Diyarbakır’da 8 Ocak 2003’te düşen THY’nin Konya uçağının, kaza kırım raporu tamamlandı. Rapor, 75 kişinin hayatını kaybettiği kazanın, pilotun pisti görmemesine rağmen inmek için ısrarcı davranması sonucu meydana geldiğini bir kez daha doğruladı.
SİVİL Havacılık Genel Müdürlüğü tarafından hazırlanan kaza raporuna göre pilot ve ikinci pilot pus nedeniyle pisti göremediklerini kendileri ifade etmelerine rağmen alçalmaya devam ettiler. Kaptan Pilot Alaaddin Yunak ve İkinci Pilot İsmail Altuğ Ulusu’nun Kokpit Ses Kayıt Cihazı’nda (CVR) bulunan konuşmalarından aşağının puslu olduğu, pistin görülemediği ve ışıkların yanıp yanmadığının fark edilemediğinin anlaşıldığı belirtilen raporun kaza analizi bölümünde bu süreç şöyle anlatılıyor:
‘Yaklaşma sırasında 2800 ft MDA’ya gelindiğinde pus sebebiyle pistin görünmediği her iki pilot tarafından da açık bir şekilde ifade edilmiş olmasına rağmen, kaptan tarafından ‘Şimdi artık 500’e kadar devam edebiliriz’ talimatı verilmiş ve bu talimat ikinci pilot tarafından da teyit edilmiştir. Bu noktadan sonra uçucu personel standart yaklaşma prosedürlerinden saparak alçalmaya devam etmiştir. Kokpit ekibi ikazlara, bilhassa sistemden gelen uyarılara, düzgün olarak tepki verememiş ve gerçek durumu yayımlanmış prosedürlerle karşılaştıramamıştır.’
PAS İÇİN GEÇ KALDI
Raporda, pilotun pisti görmediği halde alçalmaya devam etmesi sonucu pas geçilmesi gereken gerekli irtifayı kaçırdığı vurgulandı.

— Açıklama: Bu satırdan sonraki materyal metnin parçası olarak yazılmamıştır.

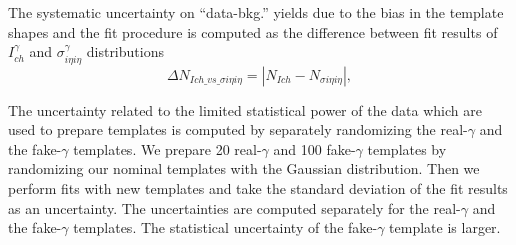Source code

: The systematic uncertainty on ``data-bkg.'' yields due to the bias in the template shapes and the fit procedure is computed as the difference between fit results of $I_{ch}^\gamma$ and $\sigma_{i\eta i\eta}^\gamma$ distributions
\begin{equation}
  \Delta N_{Ich\_vs\_\sigma i\eta i\eta} = |N_{Ich}-N_{\sigma i\eta i\eta}|,
\end{equation}

The uncertainty related to the limited statistical power of the data which are used to prepare templates is computed by separately randomizing the real-$\gamma$ and the fake-$\gamma$ templates. We prepare 20 real-$\gamma$ and 100 fake-$\gamma$ templates by randomizing our nominal templates with the Gaussian distribution. Then we perform fits with new templates and take the standard deviation of the fit results as an uncertainty. The uncertainties are computed separately for the real-$\gamma$ and the fake-$\gamma$ templates. The statistical uncertainty of the fake-$\gamma$ template is larger.

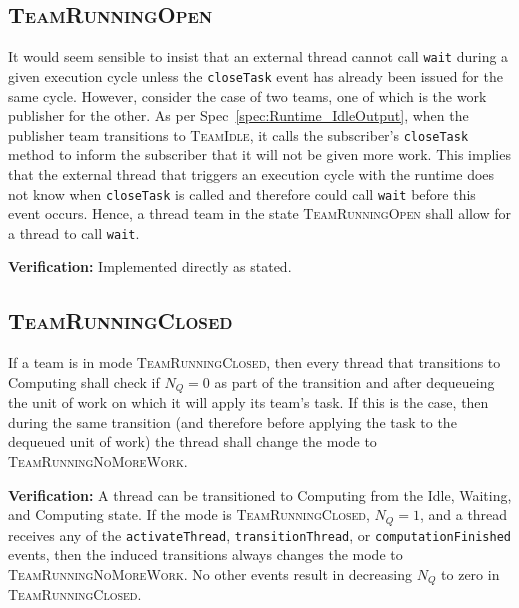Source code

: \documentclass{article}
\newcommand{\TeamIdle}          {\textsc{TeamIdle}}
\newcommand{\TeamRunningOpen}   {\textsc{TeamRunningOpen}}
\newcommand{\TeamRunningClosed} {\textsc{TeamRunningClosed}}
\newcommand{\TeamRunningNoMoreWork} {\textsc{TeamRunningNoMoreWork}}
\begin{document}
\subsection{\TeamRunningOpen}
\begin{spec}
It  would seem sensible to insist that an external thread cannot call
\texttt{wait} during a given execution cycle unless the \texttt{closeTask} event
has already been issued for the same cycle.  However, consider the case of two
teams, one of which is the work publisher for the other.  As per
Spec~\ref{spec:Runtime_IdleOutput}, when the publisher team transitions to
{\TeamIdle}, it calls the subscriber's \texttt{closeTask} method to inform the
subscriber that it will not be given more work.  This implies that the external
thread that triggers an execution cycle with the runtime does not know when
\texttt{closeTask} is called and therefore could call \texttt{wait} before this
event occurs.  Hence, a thread team in the state {\TeamRunningOpen} shall allow
for a thread to call \texttt{wait}.
\end{spec}
\textbf{Verification:}\hspace{0.125in}  Implemented directly as stated.

\subsection{\TeamRunningClosed}
\begin{spec}
\label{spec:Closed_Transition}
If a team is in mode \TeamRunningClosed, then every thread that transitions to
Computing shall check if $N_Q = 0$ as part of the transition and after
dequeueing the unit of work on which it will apply its team's task.  If this is
the case, then during the same transition (and therefore before applying the
task to the dequeued unit of work) the thread shall change the mode to
\TeamRunningNoMoreWork.
\end{spec}
\textbf{Verification:}\hspace{0.125in}  A thread can be transitioned to
Computing from the Idle, Waiting, and Computing state.  If the mode is
{\TeamRunningClosed}, $N_Q = 1$, and a
thread receives any of the \texttt{activateThread}, \texttt{transitionThread},
or \texttt{computationFinished} events, then the induced transitions always changes
the mode to \TeamRunningNoMoreWork.  No other events result in decreasing $N_Q$
to zero in \TeamRunningClosed.
\end{document}
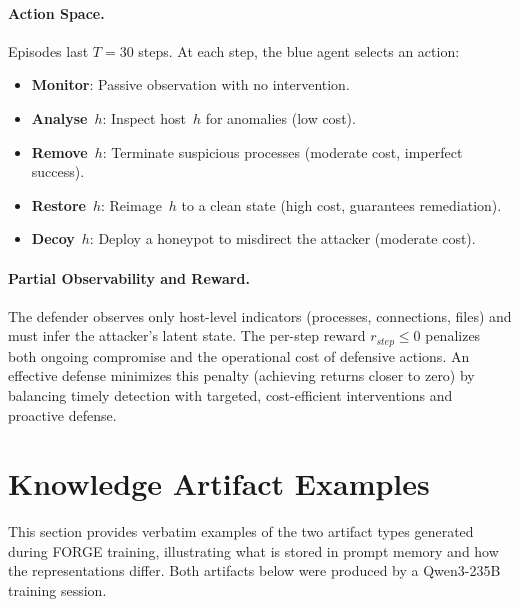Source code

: \documentclass[sigconf]{acmart}
\begin{document}
\paragraph{Action Space.} Episodes last $T{=}30$ steps. At each step, the blue agent selects an action:
\begin{itemize}
  \item \textbf{Monitor}: Passive observation with no intervention.
  \item \textbf{Analyse}~$h$: Inspect host~$h$ for anomalies (low cost).
  \item \textbf{Remove}~$h$: Terminate suspicious processes (moderate cost, imperfect success).
  \item \textbf{Restore}~$h$: Reimage~$h$ to a clean state (high cost, guarantees remediation).
  \item \textbf{Decoy}~$h$: Deploy a honeypot to misdirect the attacker (moderate cost).
\end{itemize}

\paragraph{Partial Observability and Reward.}
The defender observes only host-level indicators (processes, connections, files) and must infer the attacker's latent state. The per-step reward $r_{step} \le 0$ penalizes both ongoing compromise and the operational cost of defensive actions. An effective defense minimizes this penalty (achieving returns closer to zero) by balancing timely detection with targeted, cost-efficient interventions and proactive defense.

\section{Knowledge Artifact Examples}
\label{app:artifacts}
This section provides verbatim examples of the two artifact types generated during FORGE training, illustrating what is stored in prompt memory and how the representations differ. Both artifacts below were produced by a Qwen3-235B training session.
\end{document}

İkinci kaptanın minimum alçalma ikazı yaptığı, Kaptan’ın ise ’biraz daha’ diyerek alçalma ve yaklaşmaya devam edilmesini istediği anlatılan raporda, 3 ve 5 saniye sonra iki ikazın ardından kaptanın ’pas geçelim’ komutu verdiği, ikinci kaptanın ‘pas geçiyoruz efendim. Go around....’ ifadesini tamamlayamadan uçağın ana iniş takımlarından ve gövdenin tam alt kısmından iniş takımları açık olarak 131 knot süratle yere çarptığı belirtildi. Pilotun pas geçmekte geç kaldığı raporda şu ifadelerle yer aldı:
‘Son yaklaşmada; minimumların altına inilerek yapılan uygulamaların uluslararası standartlar ile işletme prosedürlerine uygun olarak yapılmadığı ve pas geçme kararı vermekte geç kalındığı belirlenmiştir.’
İkinci neden hava koşulu
RAPORUN sonuç bölümü iki maddeden oluştu. Maddelerden birinde pilotun ısrarcı davranması kazanın nedeni olarak belirtilirken, kötü hava koşullarının etkili olduğu belirtildi. Raporun sonuç bölümü şöyle:
Uçuş ekibi tarafından, 2800 ft irtifada MDA’ya (Minimum Alçalma İrtifası) gelinmesine ve yaklaşma ışıkları veya pistin görülememesine rağmen inişte ısrarcı davranılmıştır.
Kötü hava koşulları kaza nedenine katkıda bulunmuştur.
200 metre sürüklendi
RAPORDA, çarpmanın ardından uçağın parçalanarak 200 metre sürüklendiği, çarpmadan sonra meydana gelen patlama ve yangından dolayı uçağın tamamen tahrip olduğu kaydedildi. Dijital Uçuş Verileri Kayıt Cihazı (DFDR) ve Kokpit Ses Kayıt Cihazı’nın (CVR) incelemesinde uçuş esnasında uçakta herhangi bir teknik arıza olduğuna dair bulguya rastlanılmadığı, uçuş anında yangın çıkmadığı ve patlama tespit edilmediği vurgulandı. Uçak yere vurduktan ve sürüklenmeye başladıktan sonra 150 metre mesafedeki arazi yükseltisine çarptığı, ardından patlama ve yangın olduğu vurgulanan raporda çarpma anında uçakta 5 bin 147 litre yakıt bulunduğu belirtildi.